Neste arranque de ano voltamos a ter um fenómeno narrativo de true crime: Making a Murderer é uma série documental da Netflix que conta em dez episódios a história, tão inacreditável que não podia ser ficção, de Steven Avery, cidadão norte-americano absolvido de um crime que não cometeu após 18 anos na prisão que, depois de ser ilibado voltou a ser preso por homicídio.
The Jinx, série da HBO, e Serial, o podcast de sucesso mundial, são dois exemplos recentes que demonstram a popularidade de narrativas sobre crimes, criminosos, vítimas, inocentes e culpados. A natureza documental destes projectos ultrapassa o registo jornalístico e torna o espectador/ouvinte num participante da história envolvendo-o nos acontecimentos, obrigando-o a reflexões e tomadas de posição no sentido da descoberta da verdade e de um desfecho satisfatório.
Esta demanda, depois de nela embarcarmos, torna-se vital pois é invariavelmente um estudo sobre a natureza elusiva e a permeabilidade da verdade e, dado o aturado trabalho de investigação demonstrado nestes trabalhos, somos confrontados com o nosso instinto de julgamento imediato face aos nossos próprios constrangimentos e à superficialidade dos tratamentos noticiosos e interacções das chamadas redes sociais no dia-a-dia.
Há um debate muito interessante a ter sobre a responsabilidade de uma série como Making a Murderer no sentido que expõe um caso complexo, e os seus intervenientes, a milhares, senão milhões, de pessoas que serão influenciadas pelas opções e pontos de vista dos autores. Sabemos que filmes como A Verdade Contra Tudo, de Errol Morris ou mesmo o podcast Serial viram os casos que abordavam serem revistos e, no caso de Morris, consegui-se mesmo a ilibação e libertação de um homem inocente.

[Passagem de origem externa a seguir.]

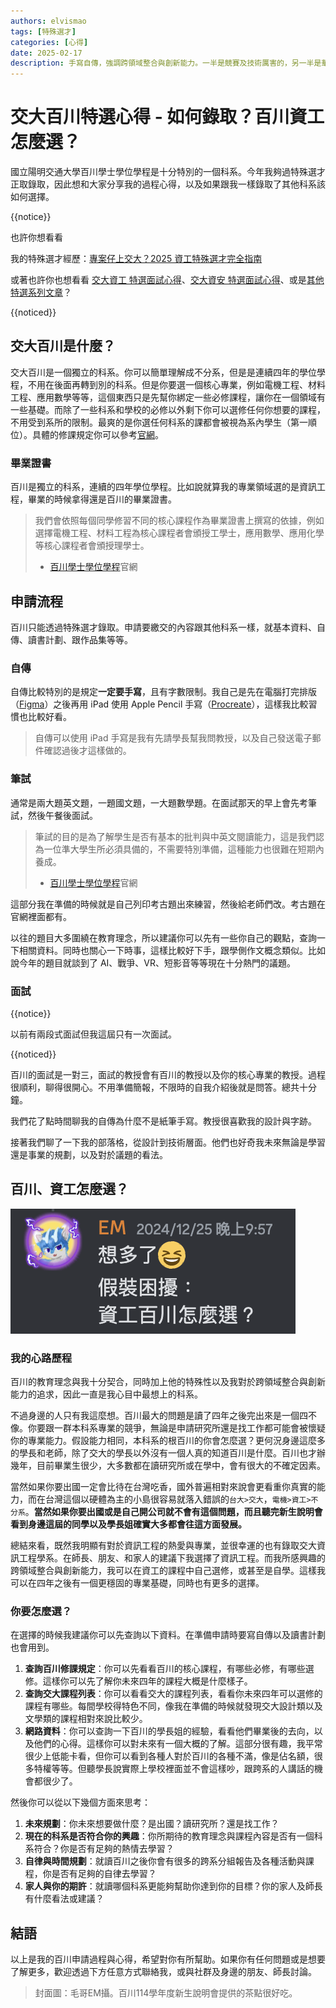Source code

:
 ```yaml
---
authors: elvismao
tags: [特殊選才]
categories: [心得]
date: 2025-02-17
description: 手寫自傳，強調跨領域整合與創新能力。一半是競賽及技術厲害的，另一半是華德福等實驗高中。
---
```


# 交大百川特選心得 - 如何錄取？百川資工怎麼選？

國立陽明交通大學百川學士學位學程是十分特別的一個科系。今年我夠過特殊選才正取錄取，因此想和大家分享我的過程心得，以及如果跟我一樣錄取了其他科系該如何選擇。

{{notice}}

也許你想看看

我的特殊選才經歷：[專案仔上交大？2025 資工特殊選才完全指南](https://emtech.cc/p/srecruit)

或著也許你也想看看 [交大資工 特選面試心得](srecruit-nycu)、[交大資安 特選面試心得](srecruit-nycu2)、或是[其他特選系列文章](/tag/特殊選才)？

{{noticed}}

## 交大百川是什麼？

交大百川是一個獨立的科系。你可以簡單理解成不分系，但是是連續四年的學位學程，不用在後面再轉到別的科系。但是你要選一個核心專業，例如電機工程、材料工程、應用數學等等，這個東西只是先幫你綁定一些必修課程，讓你在一個領域有一些基礎。而除了一些科系和學校的必修以外剩下你可以選修任何你想要的課程，不用受到系所的限制。最爽的是你選任何科系的課都會被視為系內學生（第一順位）。具體的修課規定你可以參考[官網](https://aretehp.nycu.edu.tw/?page_id=15)。

### 畢業證書

百川是獨立的科系，連續的四年學位學程。比如說就算我的專業領域選的是資訊工程，畢業的時候拿得還是百川的畢業證書。

> 我們會依照每個同學修習不同的核心課程作為畢業證書上撰寫的依據，例如選擇電機工程、材料工程為核心課程者會頒授工學士，應用數學、應用化學等核心課程者會頒授理學士。
>
> - [百川學士學位學程](https://aretehp.nycu.edu.tw/)官網

## 申請流程

百川只能透過特殊選才錄取。申請要繳交的內容跟其他科系一樣，就基本資料、自傳、讀書計劃、跟作品集等等。

### 自傳

自傳比較特別的是規定**一定要手寫**，且有字數限制。我自己是先在電腦打完排版（[Figma](https://www.figma.com/)）之後再用 iPad 使用 Apple Pencil 手寫（[Procreate](https://apps.apple.com/tw/app/procreate/id425073498)），這樣我比較習慣也比較好看。

> 自傳可以使用 iPad 手寫是我有先請學長幫我問教授，以及自己發送電子郵件確認過後才這樣做的。

### 筆試

通常是兩大題英文題，一題國文題，一大題數學題。在面試那天的早上會先考筆試，然後午餐後面試。

> 筆試的目的是為了解學生是否有基本的批判與中英文閱讀能力，這是我們認為一位準大學生所必須具備的，不需要特別準備，這種能力也很難在短期內養成。
>
> - [百川學士學位學程](https://aretehp.nycu.edu.tw/)官網

這部分我在準備的時候就是自己列印考古題出來練習，然後給老師們改。考古題在官網裡面都有。

以往的題目大多圍繞在教育理念，所以建議你可以先有一些你自己的觀點，查詢一下相關資料。同時也關心一下時事，這樣比較好下手，跟學側作文概念類似。比如說今年的題目就談到了 AI、戰爭、VR、短影音等等現在十分熱門的議題。

### 面試

{{notice}}

以前有兩段式面試但我這屆只有一次面試。

{{noticed}}

百川的面試是一對三，面試的教授會有百川的教授以及你的核心專業的教授。過程很順利，聊得很開心。不用準備簡報，不限時的自我介紹後就是問答。總共十分鐘。

我們花了點時間聊我的自傳為什麼不是紙筆手寫。教授很喜歡我的設計與字跡。

接著我們聊了一下我的部落格，從設計到技術層面。他們也好奇我未來無論是學習還是事業的規劃，以及對於議題的看法。

## 百川、資工怎麼選？

![去年自己在那裡 high，沒想到真的遇到這個困擾](discord.webp)

### 我的心路歷程

百川的教育理念與我十分契合，同時加上他的特殊性以及我對於跨領域整合與創新能力的追求，因此一直是我心目中最想上的科系。

不過身邊的人只有我這麼想。百川最大的問題是讀了四年之後完出來是一個四不像。你要跟一群本科系專業的競爭，無論是申請研究所還是找工作都可能會被懷疑你的專業能力。假設能力相同，本科系的根百川的你會怎麼選？更何況身邊這麼多的學長和老師，除了交大的學長以外沒有一個人真的知道百川是什麼。百川也才辦幾年，目前畢業生很少，大多數都在讀研究所或在學中，會有很大的不確定因素。

當然如果你要出國一定會比待在台灣吃香，國外普遍相對來說會更看重你真實的能力，而在台灣這個以硬體為主的小島很容易就落入錯誤的`台大>交大`，`電機>資工>不分系`。**當然如果你要出國或是自己開公司就不會有這個問題，而且聽完新生說明會看到身邊這屆的同學以及學長姐確實大多都會往這方面發展。**

總結來看，既然我明顯有對於資訊工程的熱愛與專業，並很幸運的也有錄取交大資訊工程學系。在師長、朋友、和家人的建議下我選擇了資訊工程。而我所感興趣的跨領域整合與創新能力，我可以在資工的課程中自己選修，或甚至是自學。這樣我可以在四年之後有一個更穩固的專業基礎，同時也有更多的選擇。

### 你要怎麼選？

在選擇的時候我建議你可以先查詢以下資料。在準備申請時要寫自傳以及讀書計劃也會用到。

1. **查詢百川修課規定**：你可以先看看百川的核心課程，有哪些必修，有哪些選修。這樣你可以先了解你未來四年的課程大概是什麼樣子。
2. **查詢交大課程列表**：你可以看看交大的課程列表，看看你未來四年可以選修的課程有哪些。每間學校得特色不同，像我在準備的時候就發現交大設計類以及文學類的課程相對來說比較少。
3. **網路資料**：你可以查詢一下百川的學長姐的經驗，看看他們畢業後的去向，以及他們的心得。這樣你可以對未來有一個大概的了解。這部分很有趣，我平常很少上低能卡看，但你可以看到各種人對於百川的各種不滿，像是佔名額，很多特權等等。但聽學長說實際上學校裡面並不會這樣吵，跟跨系的人講話的機會都很少了。

然後你可以從以下幾個方面來思考：

1. **未來規劃**：你未來想要做什麼？是出國？讀研究所？還是找工作？
2. **現在的科系是否符合你的興趣**：你所期待的教育理念與課程內容是否有一個科系符合？你是否有足夠的熱情去學習？
3. **自律與時間規劃**：就讀百川之後你會有很多的跨系分組報告及各種活動與課程，你是否有足夠的自律去學習？
4. **家人與你的期許**：就讀哪個科系更能夠幫助你達到你的目標？你的家人及師長有什麼看法或建議？

## 結語

以上是我的百川申請過程與心得，希望對你有所幫助。如果你有任何問題或是想要了解更多，歡迎透過下方任意方式聯絡我，或與社群及身邊的朋友、師長討論。

> 封面圖：毛哥EM攝。百川114學年度新生說明會提供的茶點很好吃。

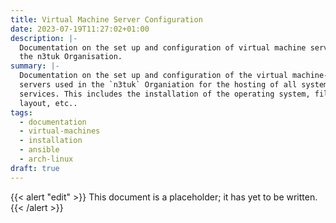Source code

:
 ```yaml
---
title: Virtual Machine Server Configuration
date: 2023-07-19T11:27:02+01:00
description: |-
  Documentation on the set up and configuration of virtual machine servers in
  the n3tuk Organisation.
summary: |-
  Documentation on the set up and configuration of the virtual machine-based
  servers used in the `n3tuk` Organiation for the hosting of all systems and
  services. This includes the installation of the operating system, filesystem
  layout, etc..
tags:
  - documentation
  - virtual-machines
  - installation
  - ansible
  - arch-linux
draft: true
---
```

{{< alert "edit" >}}
This document is a placeholder; it has yet to be written.
{{< /alert >}}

Possivelmente nunca saberemos a verdade sobre o caso de Steven Avery. Vou a meio da série e, independentemente do desfecho, sei que a gravidade dos comportamentos das forças de autoridade em quem um cidadão comum deveria confiar é razão suficiente para a existência deste documento. E aqui reside o fascínio de Making a Murderer: a natureza humana é bizarra demais para ser fruto de uma criação de ficção.